(Recorded data)
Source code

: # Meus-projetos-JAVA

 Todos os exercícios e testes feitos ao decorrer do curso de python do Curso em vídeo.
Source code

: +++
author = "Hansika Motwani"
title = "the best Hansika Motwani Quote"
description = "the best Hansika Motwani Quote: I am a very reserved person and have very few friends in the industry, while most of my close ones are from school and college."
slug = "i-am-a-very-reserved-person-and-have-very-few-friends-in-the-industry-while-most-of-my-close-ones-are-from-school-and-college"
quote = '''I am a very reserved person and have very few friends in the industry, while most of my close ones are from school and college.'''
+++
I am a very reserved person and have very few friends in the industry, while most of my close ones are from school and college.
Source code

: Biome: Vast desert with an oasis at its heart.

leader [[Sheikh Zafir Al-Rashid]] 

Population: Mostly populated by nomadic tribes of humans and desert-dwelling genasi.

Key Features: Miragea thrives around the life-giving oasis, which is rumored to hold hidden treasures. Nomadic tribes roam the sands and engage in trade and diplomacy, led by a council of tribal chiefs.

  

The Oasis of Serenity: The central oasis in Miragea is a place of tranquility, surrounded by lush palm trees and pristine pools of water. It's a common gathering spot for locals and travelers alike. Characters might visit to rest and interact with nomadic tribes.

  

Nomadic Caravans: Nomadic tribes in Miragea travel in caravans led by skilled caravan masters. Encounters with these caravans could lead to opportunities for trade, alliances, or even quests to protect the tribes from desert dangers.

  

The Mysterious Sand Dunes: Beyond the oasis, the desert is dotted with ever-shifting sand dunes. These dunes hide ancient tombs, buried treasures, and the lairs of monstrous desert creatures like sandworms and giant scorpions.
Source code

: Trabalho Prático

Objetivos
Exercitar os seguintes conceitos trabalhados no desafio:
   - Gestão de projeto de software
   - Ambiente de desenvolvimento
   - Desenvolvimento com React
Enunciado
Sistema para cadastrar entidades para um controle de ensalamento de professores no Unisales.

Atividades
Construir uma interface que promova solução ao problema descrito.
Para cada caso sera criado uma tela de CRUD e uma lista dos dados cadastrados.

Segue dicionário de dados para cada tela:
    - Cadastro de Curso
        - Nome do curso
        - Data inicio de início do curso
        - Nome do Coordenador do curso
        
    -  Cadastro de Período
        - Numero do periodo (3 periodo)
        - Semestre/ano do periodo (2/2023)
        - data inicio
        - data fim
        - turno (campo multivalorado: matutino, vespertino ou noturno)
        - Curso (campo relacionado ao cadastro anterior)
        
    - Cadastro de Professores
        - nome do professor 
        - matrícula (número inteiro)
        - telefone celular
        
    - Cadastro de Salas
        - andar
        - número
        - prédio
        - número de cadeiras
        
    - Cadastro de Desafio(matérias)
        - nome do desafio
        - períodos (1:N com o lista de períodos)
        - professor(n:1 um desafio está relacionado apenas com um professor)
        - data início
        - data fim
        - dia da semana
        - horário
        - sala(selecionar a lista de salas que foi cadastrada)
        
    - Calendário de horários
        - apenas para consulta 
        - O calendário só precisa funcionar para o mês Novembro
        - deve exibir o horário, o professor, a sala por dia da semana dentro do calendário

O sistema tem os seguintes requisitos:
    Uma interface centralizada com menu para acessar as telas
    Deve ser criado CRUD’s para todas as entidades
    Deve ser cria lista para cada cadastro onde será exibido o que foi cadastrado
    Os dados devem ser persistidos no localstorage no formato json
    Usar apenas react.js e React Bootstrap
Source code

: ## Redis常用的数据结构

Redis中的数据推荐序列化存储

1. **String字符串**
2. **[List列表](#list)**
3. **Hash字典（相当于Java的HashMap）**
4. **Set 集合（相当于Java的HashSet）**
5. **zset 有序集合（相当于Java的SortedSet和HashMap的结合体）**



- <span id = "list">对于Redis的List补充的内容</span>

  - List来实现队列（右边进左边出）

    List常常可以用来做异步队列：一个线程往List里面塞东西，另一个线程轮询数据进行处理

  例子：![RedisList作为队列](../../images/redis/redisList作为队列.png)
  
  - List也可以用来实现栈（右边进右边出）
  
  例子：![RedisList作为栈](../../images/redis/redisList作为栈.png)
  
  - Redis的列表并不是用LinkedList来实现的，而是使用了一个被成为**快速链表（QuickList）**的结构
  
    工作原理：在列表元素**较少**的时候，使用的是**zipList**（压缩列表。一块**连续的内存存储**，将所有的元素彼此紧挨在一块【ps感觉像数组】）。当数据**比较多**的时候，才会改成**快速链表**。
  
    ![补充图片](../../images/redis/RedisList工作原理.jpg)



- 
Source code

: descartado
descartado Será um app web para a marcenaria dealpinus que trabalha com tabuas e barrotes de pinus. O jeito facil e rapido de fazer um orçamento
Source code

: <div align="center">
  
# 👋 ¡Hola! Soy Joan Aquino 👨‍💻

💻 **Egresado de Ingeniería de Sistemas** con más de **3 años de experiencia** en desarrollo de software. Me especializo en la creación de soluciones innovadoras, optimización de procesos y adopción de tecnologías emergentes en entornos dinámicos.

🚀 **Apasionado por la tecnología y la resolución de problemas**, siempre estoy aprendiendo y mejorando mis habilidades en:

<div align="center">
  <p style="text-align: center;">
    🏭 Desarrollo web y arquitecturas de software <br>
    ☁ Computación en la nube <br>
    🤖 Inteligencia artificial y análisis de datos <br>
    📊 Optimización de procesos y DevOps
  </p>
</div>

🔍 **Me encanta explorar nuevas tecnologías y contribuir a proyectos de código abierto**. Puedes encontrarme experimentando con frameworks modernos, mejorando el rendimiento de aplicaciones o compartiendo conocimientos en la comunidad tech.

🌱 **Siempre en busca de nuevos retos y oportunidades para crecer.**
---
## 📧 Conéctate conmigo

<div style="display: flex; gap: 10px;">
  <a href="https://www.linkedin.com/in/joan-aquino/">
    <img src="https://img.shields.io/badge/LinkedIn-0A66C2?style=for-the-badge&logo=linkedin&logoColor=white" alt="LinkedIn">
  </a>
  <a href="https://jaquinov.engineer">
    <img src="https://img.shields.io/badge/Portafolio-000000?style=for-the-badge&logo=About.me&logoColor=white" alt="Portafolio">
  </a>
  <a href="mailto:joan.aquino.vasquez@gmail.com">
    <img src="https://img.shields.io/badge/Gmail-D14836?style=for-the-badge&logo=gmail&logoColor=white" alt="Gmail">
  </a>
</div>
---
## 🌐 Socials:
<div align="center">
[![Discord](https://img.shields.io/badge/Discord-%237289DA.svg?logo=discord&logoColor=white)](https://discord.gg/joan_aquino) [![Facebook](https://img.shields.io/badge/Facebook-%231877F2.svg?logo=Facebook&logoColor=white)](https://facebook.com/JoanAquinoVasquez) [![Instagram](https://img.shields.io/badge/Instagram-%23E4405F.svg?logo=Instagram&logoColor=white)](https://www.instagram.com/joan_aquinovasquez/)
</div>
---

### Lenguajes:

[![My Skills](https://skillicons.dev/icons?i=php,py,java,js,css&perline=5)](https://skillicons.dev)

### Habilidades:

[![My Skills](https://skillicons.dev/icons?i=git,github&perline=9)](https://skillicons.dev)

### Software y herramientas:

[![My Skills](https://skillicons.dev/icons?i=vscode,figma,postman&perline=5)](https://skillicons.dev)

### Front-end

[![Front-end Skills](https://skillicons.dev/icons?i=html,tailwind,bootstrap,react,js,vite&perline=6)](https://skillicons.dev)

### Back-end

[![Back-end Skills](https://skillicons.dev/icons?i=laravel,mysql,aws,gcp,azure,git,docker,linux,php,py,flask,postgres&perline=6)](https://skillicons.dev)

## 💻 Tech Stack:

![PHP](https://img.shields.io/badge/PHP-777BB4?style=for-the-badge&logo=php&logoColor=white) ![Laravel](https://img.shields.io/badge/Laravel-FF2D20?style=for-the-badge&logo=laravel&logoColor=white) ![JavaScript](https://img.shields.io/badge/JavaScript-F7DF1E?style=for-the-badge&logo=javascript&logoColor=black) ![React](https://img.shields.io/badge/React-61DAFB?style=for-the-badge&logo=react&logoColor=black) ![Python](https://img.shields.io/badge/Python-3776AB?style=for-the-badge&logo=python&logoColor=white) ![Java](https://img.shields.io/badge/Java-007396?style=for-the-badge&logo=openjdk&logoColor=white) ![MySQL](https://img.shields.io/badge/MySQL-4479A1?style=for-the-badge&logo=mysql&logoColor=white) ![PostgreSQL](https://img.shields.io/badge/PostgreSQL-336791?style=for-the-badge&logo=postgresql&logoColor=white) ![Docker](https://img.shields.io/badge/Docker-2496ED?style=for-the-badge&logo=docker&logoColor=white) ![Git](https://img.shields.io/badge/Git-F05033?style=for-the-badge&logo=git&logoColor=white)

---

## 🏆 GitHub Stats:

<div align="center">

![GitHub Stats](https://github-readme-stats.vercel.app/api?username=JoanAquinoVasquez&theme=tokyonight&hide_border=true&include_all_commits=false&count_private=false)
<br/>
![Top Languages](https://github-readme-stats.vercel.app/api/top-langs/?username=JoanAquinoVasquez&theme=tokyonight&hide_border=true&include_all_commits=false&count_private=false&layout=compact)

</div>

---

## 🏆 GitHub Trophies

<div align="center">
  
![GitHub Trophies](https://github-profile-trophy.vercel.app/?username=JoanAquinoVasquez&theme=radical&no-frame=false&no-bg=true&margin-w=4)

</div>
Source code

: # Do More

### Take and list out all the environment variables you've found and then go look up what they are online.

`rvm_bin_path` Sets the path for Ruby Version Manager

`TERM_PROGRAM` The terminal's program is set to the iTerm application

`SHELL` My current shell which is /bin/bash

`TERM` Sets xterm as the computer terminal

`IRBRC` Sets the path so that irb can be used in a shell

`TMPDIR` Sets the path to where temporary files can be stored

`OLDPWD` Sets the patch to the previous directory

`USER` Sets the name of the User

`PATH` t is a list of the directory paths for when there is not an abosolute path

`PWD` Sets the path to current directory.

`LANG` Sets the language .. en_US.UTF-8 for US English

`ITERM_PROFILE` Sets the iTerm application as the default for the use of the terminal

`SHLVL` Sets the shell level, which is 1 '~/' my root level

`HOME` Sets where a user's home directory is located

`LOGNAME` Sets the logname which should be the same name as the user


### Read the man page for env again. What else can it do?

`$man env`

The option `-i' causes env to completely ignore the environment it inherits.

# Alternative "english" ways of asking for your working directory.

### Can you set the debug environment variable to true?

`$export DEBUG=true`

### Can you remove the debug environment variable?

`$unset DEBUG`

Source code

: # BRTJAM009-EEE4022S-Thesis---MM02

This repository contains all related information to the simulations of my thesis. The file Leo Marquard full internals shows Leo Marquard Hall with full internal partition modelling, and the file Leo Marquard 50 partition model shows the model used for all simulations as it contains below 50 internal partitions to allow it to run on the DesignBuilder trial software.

▸ **WHAT YOU WILL DO**: Retype the records above, but only those lines that fall between the line containing "- apenas para consulta" and the line containing "Deve ser criado", with both of those lines included, exactly as written.

▸ **RESULT FOR THIS TASK**:
        - apenas para consulta 
        - O calendário só precisa funcionar para o mês Novembro
        - deve exibir o horário, o professor, a sala por dia da semana dentro do calendário

O sistema tem os seguintes requisitos:
    Uma interface centralizada com menu para acessar as telas
    Deve ser criado CRUD’s para todas as entidades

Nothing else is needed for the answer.